I claim that "It feels like meaning is intrinsic to the words themselves" is a thought composed of multiple steps:

  1. I notice that some words predictably convey a particular meaning.
  2. When I communicate, say in writing, I'm only giving the other person words.
  3. If I'm only giving them some words, and they reliable get the same meaning, it must be because the meaning is some how baked into the words.

And now that we've drawn out the implicit jumps of logic hidden, we can see that step 2 is a bit fishy. Yes, you might have only given someone your words, but what they already had was some context. Context from having grown up in the same country as you, context from having know you from work, context from earlier parts of your conversation. When a context is very familiar you can fuse to it. When this happens you no longer notice your context when you look at the world, because the context becomes the lens through which you do your looking. If you turn your attention to these mysterious words that seem to so predictably convey your meaning, they are the only culprits available and you quite reasonably decide that they must contain the meaning.
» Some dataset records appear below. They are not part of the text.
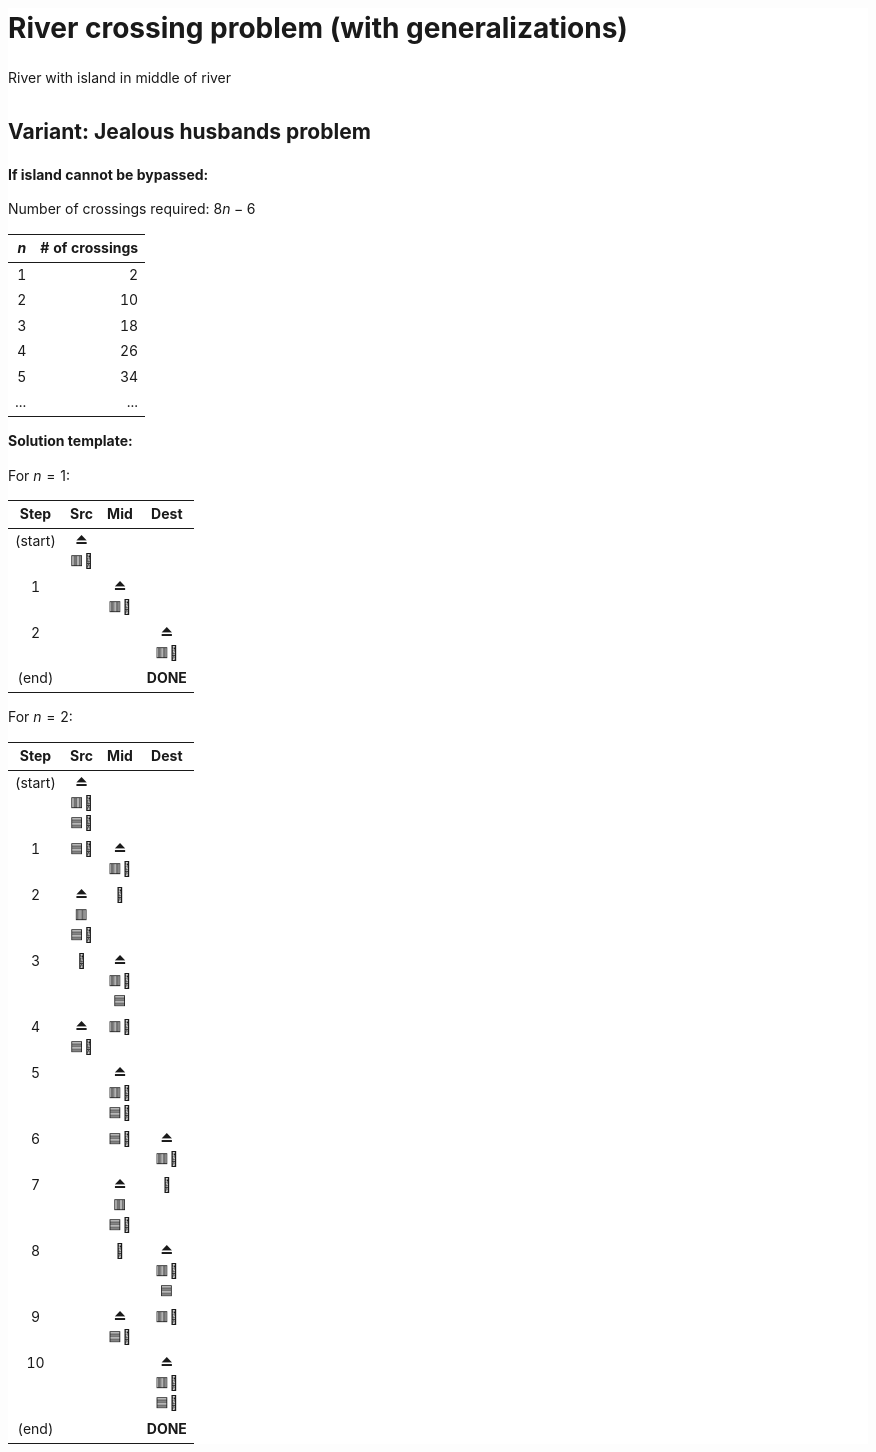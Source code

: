 # River crossing problem (with generalizations)

River with island in middle of river

## Variant: Jealous husbands problem

**If island cannot be bypassed:**

Number of crossings required: $8n - 6$

| $n$ | # of crossings |
| ---: | ---: |
| 1 | 2 |
| 2 | 10 |
| 3 | 18 |
| 4 | 26 |
| 5 | 34 |
| ... | ... |

**Solution template:**

For $n = 1$:

| Step | Src | Mid | Dest |
| :---: | :---: | :---: | :---: |
| (start) | ⏏️<br/>🟥🔴 | | |
| 1 | | ⏏️<br/>🟥🔴 | |
| 2 | | | ⏏️<br/>🟥🔴 |
| (end) | | | **DONE** |

For $n = 2$:

| Step | Src | Mid | Dest |
| :---: | :---: | :---: | :---: |
| (start) | ⏏️<br/>🟥🔴<br/>🟦🔵 | | |
| 1 | 🟦🔵 | ⏏️<br/>🟥🔴 | |
| 2 | ⏏️<br/>🟥<br/>🟦🔵 | 🔴 | |
| 3 | 🔵 | ⏏️<br/>🟥🔴<br/>🟦 | |
| 4 | ⏏️<br/>🟦🔵 | 🟥🔴 | |
| 5 | | ⏏️<br/>🟥🔴<br/>🟦🔵 | |
| 6 | | 🟦🔵 | ⏏️<br/>🟥🔴 |
| 7 | | ⏏️<br/>🟥<br/>🟦🔵 | 🔴 |
| 8 | | 🔵 | ⏏️<br/>🟥🔴<br/>🟦 |
| 9 | | ⏏️<br/>🟦🔵 | 🟥🔴 |
| 10 | | | ⏏️<br/>🟥🔴<br/>🟦🔵 |
| (end) | | | **DONE** |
There is a right answer to "What did you mean by [words you said]?" but there is not a right answer to "What do [words you said] mean?"
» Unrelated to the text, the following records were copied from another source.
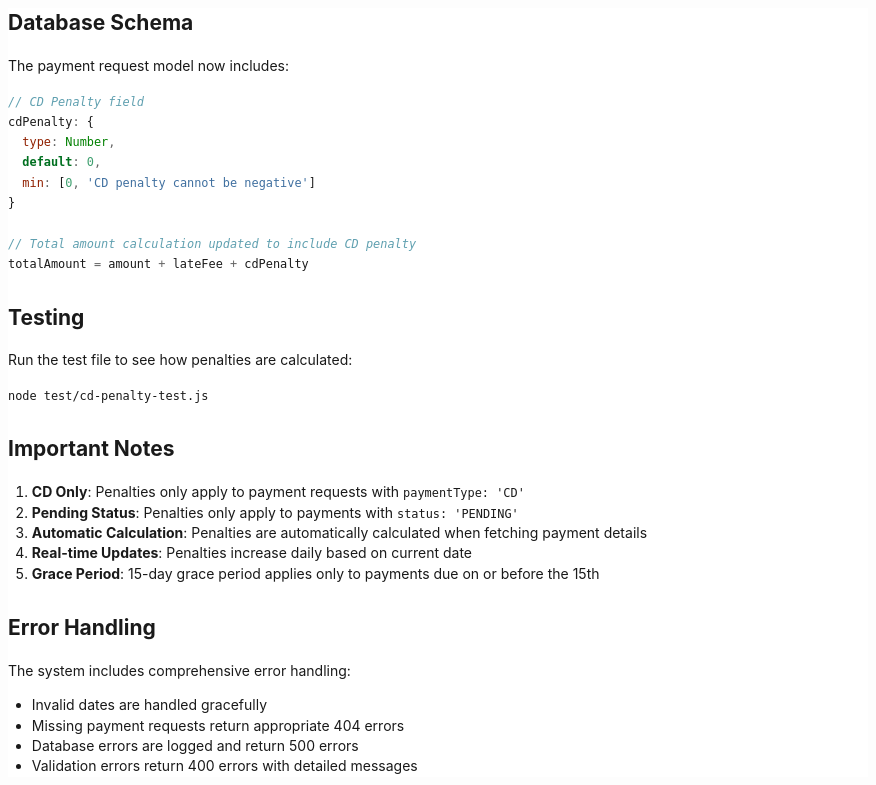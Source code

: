 ## Database Schema

The payment request model now includes:

```javascript
// CD Penalty field
cdPenalty: {
  type: Number,
  default: 0,
  min: [0, 'CD penalty cannot be negative']
}

// Total amount calculation updated to include CD penalty
totalAmount = amount + lateFee + cdPenalty
```

## Testing

Run the test file to see how penalties are calculated:

```bash
node test/cd-penalty-test.js
```

## Important Notes

1. **CD Only**: Penalties only apply to payment requests with `paymentType: 'CD'`
2. **Pending Status**: Penalties only apply to payments with `status: 'PENDING'`
3. **Automatic Calculation**: Penalties are automatically calculated when fetching payment details
4. **Real-time Updates**: Penalties increase daily based on current date
5. **Grace Period**: 15-day grace period applies only to payments due on or before the 15th

## Error Handling

The system includes comprehensive error handling:
- Invalid dates are handled gracefully
- Missing payment requests return appropriate 404 errors
- Database errors are logged and return 500 errors
- Validation errors return 400 errors with detailed messages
Go to the source of the meaning

A sketch:

Dale is chopping up a tomato and putting it into a fruit saladBrice: What are you doing?! A tomato is a vegetable, don't put it in a fruit salad!Dale: Nope, I looked it up, totally a fruit.Dale and Brice spend 10 minutes having an unproductive argument about whether a tomato is a fruit or a vegetable, it ends with them agreeing to disagree

Brice said some words. What does the word fruit mean? Let's investigate the definition of fruit.

Here's a parallel universe where Brice has read A Hazardous Guide To Words (or the Sequences, but then again Brice is reading HGTW because he can't be bothered to read the Sequences):

Dale is chopping up a tomato and putting it into a fruit saladBrice: What are you doing?! A tomato is a vegetable, don't put it in a fruit salad!Dale: Nope, I looked it up, totally a fruit.Brice: Sorry, what I meant was that the flavors of those bananas, strawberries, blueberries, and orange that you already have in the fruit salad won't really jive with the flavor of the tomato, and I think you shouldn't include it.Dale and Brice spend 10 minutes having an interesting conversation about what sorts of flavors do and don't go well together. It ends with them both learning something.

Brice said some words. What did Brice mean? Let's have Brice tell us more.

Remember, words don't mean things, people mean things. And because language is awesome, plenty of words are particularly good indicators that a person meant a particular thing.